Maybe Cthulhu's resting place IS Sigil and the Lady is there to ensure he doesn't wake?

"That which is not dead may eternal lie, and in strange aeons death may die." Cthulhu can't die so her little flaying trick wouldn't work... it'd just make him really upset.
 


You could:
1) Trick her into leaving Sigil (alternatively, worship her so she becomes divine and is kicked out by her own rules)

2) Reflect her into one of her own Mazes

3) Consume her with an entity of non-euclidian geometry

4) Seal off Sigil from the Multiverse and have her starve

5) Unleash the Furies upon her

6) Slay her before she was even born

7) Ask her if she was happy

8) Replace her and become the new Lady of Pain (much like the countless placeholders before)

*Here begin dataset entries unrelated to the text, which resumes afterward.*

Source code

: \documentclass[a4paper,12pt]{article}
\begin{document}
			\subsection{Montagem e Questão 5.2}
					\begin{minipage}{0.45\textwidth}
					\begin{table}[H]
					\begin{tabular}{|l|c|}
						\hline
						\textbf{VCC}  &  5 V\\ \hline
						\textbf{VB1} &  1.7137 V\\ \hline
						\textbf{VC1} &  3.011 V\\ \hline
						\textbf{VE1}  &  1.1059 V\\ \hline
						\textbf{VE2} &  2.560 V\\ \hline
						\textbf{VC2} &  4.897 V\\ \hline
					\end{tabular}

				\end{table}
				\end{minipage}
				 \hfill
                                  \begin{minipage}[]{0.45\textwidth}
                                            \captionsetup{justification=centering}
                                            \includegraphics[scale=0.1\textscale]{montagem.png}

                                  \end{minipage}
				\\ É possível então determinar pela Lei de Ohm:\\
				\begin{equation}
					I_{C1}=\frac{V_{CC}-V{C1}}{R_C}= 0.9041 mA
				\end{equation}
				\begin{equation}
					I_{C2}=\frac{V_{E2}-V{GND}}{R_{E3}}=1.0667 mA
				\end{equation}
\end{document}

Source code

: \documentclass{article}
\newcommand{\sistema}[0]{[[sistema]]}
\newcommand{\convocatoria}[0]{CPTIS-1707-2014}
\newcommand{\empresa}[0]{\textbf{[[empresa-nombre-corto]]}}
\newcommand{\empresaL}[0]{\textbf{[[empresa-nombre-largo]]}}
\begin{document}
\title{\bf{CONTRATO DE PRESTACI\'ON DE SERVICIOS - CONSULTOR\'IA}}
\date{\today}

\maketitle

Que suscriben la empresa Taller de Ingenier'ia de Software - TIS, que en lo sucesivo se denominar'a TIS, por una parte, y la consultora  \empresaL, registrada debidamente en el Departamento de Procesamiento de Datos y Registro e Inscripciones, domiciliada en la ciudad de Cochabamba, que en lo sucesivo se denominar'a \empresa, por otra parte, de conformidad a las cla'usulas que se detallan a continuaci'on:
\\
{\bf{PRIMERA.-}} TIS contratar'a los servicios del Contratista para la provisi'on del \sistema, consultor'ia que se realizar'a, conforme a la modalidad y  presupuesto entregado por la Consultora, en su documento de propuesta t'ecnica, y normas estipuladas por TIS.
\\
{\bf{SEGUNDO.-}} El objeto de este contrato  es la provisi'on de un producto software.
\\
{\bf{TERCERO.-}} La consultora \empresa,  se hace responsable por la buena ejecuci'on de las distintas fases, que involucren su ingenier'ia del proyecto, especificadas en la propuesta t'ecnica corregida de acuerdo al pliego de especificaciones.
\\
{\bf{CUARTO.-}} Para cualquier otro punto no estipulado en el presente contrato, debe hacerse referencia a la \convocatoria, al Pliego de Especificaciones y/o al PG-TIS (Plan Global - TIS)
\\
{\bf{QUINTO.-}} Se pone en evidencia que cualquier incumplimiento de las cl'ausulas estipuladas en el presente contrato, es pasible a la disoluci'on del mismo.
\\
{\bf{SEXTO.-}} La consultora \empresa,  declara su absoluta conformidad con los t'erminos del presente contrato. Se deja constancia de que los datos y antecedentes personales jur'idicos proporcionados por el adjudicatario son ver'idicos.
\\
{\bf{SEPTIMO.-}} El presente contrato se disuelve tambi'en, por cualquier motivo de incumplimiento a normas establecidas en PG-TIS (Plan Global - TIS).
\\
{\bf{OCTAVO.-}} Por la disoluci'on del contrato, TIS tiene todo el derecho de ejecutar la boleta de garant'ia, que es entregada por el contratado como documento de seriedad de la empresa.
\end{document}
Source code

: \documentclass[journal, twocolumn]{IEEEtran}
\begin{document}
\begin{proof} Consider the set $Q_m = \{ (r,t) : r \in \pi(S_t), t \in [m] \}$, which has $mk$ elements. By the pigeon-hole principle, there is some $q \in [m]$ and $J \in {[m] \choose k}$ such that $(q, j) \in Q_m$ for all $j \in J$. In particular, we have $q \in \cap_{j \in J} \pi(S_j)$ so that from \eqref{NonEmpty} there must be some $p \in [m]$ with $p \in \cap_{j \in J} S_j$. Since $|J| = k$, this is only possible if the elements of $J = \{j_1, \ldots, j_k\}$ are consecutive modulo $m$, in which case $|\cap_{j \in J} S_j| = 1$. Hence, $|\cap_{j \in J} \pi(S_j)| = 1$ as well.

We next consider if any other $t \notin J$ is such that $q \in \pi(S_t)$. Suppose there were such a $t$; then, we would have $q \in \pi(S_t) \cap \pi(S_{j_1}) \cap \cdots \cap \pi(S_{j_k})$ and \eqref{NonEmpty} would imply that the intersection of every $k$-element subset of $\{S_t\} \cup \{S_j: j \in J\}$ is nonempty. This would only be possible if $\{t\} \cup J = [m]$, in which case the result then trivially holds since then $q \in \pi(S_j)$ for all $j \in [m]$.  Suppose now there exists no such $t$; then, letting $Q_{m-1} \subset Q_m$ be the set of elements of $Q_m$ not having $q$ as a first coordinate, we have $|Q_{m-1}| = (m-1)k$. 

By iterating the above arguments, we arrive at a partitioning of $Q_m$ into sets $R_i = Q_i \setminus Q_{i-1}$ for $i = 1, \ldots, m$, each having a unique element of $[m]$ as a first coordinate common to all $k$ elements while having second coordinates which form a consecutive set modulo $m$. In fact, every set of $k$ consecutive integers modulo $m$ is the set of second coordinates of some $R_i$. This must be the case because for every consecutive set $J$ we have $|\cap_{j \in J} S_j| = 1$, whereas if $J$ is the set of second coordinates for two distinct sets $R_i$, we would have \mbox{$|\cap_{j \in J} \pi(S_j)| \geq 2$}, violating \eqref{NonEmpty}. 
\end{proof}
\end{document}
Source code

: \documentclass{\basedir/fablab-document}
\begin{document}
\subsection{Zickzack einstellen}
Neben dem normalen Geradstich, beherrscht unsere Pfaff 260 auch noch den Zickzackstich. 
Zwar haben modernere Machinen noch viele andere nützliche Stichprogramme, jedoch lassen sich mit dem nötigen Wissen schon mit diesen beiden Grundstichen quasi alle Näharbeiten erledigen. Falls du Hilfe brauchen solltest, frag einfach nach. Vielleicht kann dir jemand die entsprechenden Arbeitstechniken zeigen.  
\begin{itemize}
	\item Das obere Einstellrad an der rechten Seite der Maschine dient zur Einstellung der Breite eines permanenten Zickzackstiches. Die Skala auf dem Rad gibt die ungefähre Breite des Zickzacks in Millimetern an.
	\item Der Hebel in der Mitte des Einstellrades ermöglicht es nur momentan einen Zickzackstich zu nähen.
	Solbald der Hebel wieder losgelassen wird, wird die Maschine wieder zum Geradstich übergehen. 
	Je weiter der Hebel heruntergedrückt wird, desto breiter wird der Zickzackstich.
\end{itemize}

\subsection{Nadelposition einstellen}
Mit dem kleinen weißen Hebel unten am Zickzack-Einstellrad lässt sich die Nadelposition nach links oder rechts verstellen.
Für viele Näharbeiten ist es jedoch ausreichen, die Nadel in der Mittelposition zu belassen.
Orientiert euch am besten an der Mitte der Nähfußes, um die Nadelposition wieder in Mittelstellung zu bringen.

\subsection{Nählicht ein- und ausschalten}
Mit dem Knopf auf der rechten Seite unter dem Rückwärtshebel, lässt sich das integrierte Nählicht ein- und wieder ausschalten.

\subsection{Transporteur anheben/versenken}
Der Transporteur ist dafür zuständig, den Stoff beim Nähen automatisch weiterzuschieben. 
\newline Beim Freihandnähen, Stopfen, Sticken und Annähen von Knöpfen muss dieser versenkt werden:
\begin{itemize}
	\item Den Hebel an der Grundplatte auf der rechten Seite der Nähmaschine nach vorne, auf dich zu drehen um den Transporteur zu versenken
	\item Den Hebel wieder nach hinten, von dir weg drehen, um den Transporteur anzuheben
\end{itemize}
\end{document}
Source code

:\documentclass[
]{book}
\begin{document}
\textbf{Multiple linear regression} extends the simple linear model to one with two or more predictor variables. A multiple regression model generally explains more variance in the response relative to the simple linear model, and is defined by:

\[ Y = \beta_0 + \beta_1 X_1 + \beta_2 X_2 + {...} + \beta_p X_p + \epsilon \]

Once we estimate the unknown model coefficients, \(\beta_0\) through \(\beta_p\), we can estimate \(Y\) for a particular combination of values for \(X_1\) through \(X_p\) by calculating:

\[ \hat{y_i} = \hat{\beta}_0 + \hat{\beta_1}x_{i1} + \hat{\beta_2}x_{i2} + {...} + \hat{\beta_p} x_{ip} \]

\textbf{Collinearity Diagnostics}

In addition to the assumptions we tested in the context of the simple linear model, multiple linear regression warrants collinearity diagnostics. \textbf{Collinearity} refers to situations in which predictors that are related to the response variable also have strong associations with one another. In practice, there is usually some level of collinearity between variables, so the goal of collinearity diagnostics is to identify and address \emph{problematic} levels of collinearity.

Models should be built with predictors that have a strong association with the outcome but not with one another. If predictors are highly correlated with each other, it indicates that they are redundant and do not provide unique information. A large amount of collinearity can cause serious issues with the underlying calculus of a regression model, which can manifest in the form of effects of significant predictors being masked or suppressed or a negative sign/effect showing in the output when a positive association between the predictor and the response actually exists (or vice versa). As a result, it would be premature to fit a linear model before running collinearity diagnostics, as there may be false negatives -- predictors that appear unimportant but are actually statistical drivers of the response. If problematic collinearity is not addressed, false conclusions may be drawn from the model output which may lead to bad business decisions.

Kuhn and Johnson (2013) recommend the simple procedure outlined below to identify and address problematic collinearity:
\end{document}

9) Attack her with the First weapon in the multiverse that caused the death of another

10) Death comes for a visit (or any other of the Endless)

11) Pull a Vecna, but unlike the lich, win!

12) Have a lowly kobold child throw a rock at her

The trick with the Lady isn't that she's got a bazillion HP or +100 SR but that she's something other. Once you as DM define what that is, then there should be no shortage of creative ways to remove her from the game. I too am sick of the Lady is sooo powerful fetishists.
 

JesterPoet

First Post
orangefruitbat said:
You could:

...

5) Unleash the Furies upon her

...


The trick with the Lady isn't that she's got a bazillion HP or +100 SR but that she's something other. Once you as DM define what that is, then there should be no shortage of creative ways to remove her from the game. I too am sick of the Lady is sooo powerful fetishists.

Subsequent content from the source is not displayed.